The AIPG, whose members represent about 80 per cent of the global gum business and include CNI and Kerry Ingredients, was the engine behind the meeting in Khartoum last week that led to a five point declaration posting the way forward for buffer stocks.
National delegations from Sudan, Chad and Nigeria sat down at the table with the AIPG, the UN backed Food and Agriculture Organisation (FAO) and the World Bank "to try to organise buffer stocks and strategies to safeguard jobs," says Wolff.
Crucially, the national delegations agreed to investigate how to set up new infrastructures, different in each country, to create the buffer zones.
Financing will pay a key role in taking the strategies forward, which explains the presence of the World Bank at the meeting and their potential future role.
Gum arabic stocks, for which a firm price is agreed, can keep people interested in maintaining the tree crops, Wolff explains to FoodNavigator.com.
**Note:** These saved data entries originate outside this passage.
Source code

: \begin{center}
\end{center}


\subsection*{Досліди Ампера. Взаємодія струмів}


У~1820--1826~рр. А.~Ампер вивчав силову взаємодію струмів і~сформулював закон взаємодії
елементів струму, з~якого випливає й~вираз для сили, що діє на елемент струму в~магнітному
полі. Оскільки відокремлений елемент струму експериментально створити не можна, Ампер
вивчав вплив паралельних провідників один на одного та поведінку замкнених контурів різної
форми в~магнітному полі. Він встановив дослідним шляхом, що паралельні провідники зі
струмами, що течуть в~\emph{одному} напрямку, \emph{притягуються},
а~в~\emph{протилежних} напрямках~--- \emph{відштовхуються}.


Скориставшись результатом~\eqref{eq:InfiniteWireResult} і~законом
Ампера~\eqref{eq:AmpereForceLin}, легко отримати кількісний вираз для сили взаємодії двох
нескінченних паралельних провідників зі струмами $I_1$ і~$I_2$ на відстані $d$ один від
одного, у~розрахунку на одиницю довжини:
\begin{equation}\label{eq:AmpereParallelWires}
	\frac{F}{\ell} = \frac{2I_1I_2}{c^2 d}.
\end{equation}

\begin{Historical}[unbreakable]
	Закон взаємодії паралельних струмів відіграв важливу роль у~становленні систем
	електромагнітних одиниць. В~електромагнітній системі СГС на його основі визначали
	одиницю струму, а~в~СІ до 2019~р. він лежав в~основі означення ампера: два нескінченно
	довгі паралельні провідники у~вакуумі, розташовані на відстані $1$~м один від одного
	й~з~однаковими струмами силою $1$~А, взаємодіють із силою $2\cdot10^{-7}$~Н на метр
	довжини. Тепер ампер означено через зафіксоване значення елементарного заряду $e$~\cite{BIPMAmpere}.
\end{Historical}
With a receipt in hand that demonstrates a certain quantity of stocks, producers can go to the bank for finance to carry them to future stocks.
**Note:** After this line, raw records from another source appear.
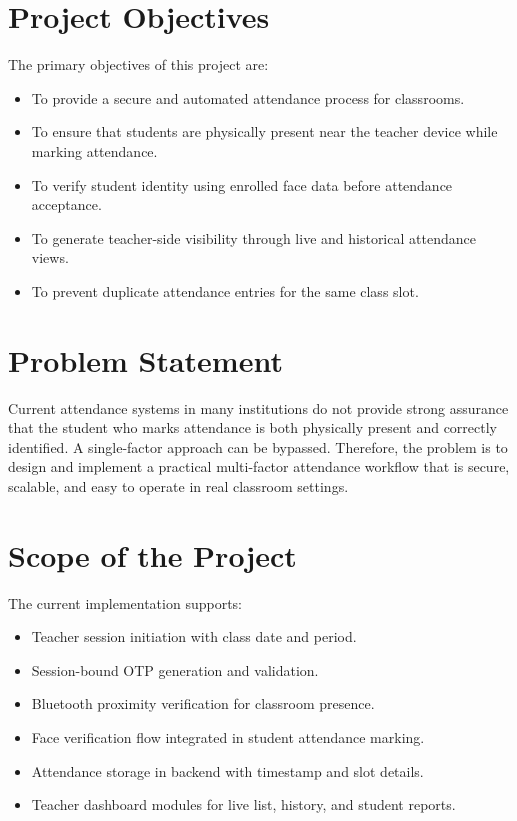 \section{Project Objectives}
The primary objectives of this project are:
\begin{itemize}
\item To provide a secure and automated attendance process for classrooms.
\item To ensure that students are physically present near the teacher device while marking attendance.
\item To verify student identity using enrolled face data before attendance acceptance.
\item To generate teacher-side visibility through live and historical attendance views.
\item To prevent duplicate attendance entries for the same class slot.
\end{itemize}

\section{Problem Statement}
Current attendance systems in many institutions do not provide strong assurance that the student who marks attendance is both physically present and correctly identified. A single-factor approach can be bypassed. Therefore, the problem is to design and implement a practical multi-factor attendance workflow that is secure, scalable, and easy to operate in real classroom settings.

\section{Scope of the Project}
The current implementation supports:
\begin{itemize}
\item Teacher session initiation with class date and period.
\item Session-bound OTP generation and validation.
\item Bluetooth proximity verification for classroom presence.
\item Face verification flow integrated in student attendance marking.
\item Attendance storage in backend with timestamp and slot details.
\item Teacher dashboard modules for live list, history, and student reports.
\end{itemize}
"In my opinion, the difference between the price paid to the farmer and the global market price is more than enough to pay for interest rates, and other costs," adds the AIPG president.
Wolff believes negotiations with the world bank could be easier if local governments show their support for the strategy, by initially financing the buffer stock set-up. "Perhaps they should finance the first 1000 tonnes," he says.
The delegations will gather at a follow-up meeting in three months with the results of their discussions. Woolf hopes that by 1 October, "we will establish the buffer zone with financing."
Sudan, the largest exporter, produces 25, 000 tonnes of acacia gum annually followed by Chad 10,000 then Nigeria whose production fluctuates between 3,000 to 5,000 tonnes.